#### [THE TASK]
Please return all lines of the data below containing the string "mint".

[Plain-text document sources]
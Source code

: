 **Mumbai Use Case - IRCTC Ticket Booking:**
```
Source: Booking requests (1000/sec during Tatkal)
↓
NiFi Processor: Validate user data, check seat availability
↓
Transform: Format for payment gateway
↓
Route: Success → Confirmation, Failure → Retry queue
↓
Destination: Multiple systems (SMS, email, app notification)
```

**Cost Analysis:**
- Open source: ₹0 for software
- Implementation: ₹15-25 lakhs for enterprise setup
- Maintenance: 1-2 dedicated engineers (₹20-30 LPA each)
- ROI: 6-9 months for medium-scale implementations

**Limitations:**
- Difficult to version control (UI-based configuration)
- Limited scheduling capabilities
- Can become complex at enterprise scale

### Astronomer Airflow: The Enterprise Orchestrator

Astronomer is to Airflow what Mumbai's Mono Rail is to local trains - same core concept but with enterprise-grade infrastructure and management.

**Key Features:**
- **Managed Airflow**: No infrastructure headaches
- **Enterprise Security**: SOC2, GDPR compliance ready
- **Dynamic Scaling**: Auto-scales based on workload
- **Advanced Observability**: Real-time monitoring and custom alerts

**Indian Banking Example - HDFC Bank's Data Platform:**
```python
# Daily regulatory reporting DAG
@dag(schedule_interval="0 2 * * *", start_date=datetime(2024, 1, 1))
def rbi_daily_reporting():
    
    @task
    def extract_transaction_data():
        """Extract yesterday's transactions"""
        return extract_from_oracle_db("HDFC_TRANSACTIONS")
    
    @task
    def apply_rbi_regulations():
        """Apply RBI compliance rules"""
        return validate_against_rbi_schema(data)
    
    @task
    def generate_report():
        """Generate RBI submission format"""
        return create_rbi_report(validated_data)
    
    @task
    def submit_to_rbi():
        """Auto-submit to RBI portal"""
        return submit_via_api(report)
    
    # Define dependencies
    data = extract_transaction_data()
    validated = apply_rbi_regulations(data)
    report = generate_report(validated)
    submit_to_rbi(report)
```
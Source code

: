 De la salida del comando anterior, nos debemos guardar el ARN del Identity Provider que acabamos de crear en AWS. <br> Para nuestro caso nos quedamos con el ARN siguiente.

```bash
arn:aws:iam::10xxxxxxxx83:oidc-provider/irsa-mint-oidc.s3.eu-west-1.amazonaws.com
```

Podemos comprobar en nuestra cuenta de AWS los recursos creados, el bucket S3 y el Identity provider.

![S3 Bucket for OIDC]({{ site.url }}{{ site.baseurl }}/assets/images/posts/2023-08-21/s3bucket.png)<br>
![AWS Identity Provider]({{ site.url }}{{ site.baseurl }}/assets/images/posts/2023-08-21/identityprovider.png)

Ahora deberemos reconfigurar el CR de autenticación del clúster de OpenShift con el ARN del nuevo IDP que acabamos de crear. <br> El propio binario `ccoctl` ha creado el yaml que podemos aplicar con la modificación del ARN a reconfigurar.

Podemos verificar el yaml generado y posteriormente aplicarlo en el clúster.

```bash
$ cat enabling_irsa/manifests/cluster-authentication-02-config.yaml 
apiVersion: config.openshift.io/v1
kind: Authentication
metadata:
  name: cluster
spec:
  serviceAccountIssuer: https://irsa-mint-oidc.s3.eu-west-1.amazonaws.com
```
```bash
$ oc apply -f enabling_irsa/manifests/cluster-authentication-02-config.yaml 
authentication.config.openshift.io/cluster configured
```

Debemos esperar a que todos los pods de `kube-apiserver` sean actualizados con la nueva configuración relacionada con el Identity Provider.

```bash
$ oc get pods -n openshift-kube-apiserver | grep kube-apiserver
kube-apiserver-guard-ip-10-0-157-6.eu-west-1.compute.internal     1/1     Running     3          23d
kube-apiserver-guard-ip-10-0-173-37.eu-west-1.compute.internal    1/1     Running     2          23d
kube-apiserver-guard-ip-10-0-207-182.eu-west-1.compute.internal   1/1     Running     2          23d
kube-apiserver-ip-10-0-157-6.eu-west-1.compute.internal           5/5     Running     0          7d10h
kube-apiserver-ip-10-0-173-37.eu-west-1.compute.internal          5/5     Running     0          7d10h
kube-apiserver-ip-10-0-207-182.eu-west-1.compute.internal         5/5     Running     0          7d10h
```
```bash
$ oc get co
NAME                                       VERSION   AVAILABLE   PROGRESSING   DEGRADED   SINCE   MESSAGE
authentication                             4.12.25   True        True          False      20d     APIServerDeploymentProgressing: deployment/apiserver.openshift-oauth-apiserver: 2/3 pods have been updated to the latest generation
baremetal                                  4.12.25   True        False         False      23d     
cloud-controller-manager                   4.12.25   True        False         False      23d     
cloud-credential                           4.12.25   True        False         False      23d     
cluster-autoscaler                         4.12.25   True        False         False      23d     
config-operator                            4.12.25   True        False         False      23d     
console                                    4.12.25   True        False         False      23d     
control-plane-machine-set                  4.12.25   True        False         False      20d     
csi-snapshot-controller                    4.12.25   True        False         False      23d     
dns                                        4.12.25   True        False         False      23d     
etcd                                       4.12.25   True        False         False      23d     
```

#### [YOUR RESPONSE]
arn:aws:iam::10xxxxxxxx83:oidc-provider/irsa-mint-oidc.s3.eu-west-1.amazonaws.com
  serviceAccountIssuer: https://irsa-mint-oidc.s3.eu-west-1.amazonaws.com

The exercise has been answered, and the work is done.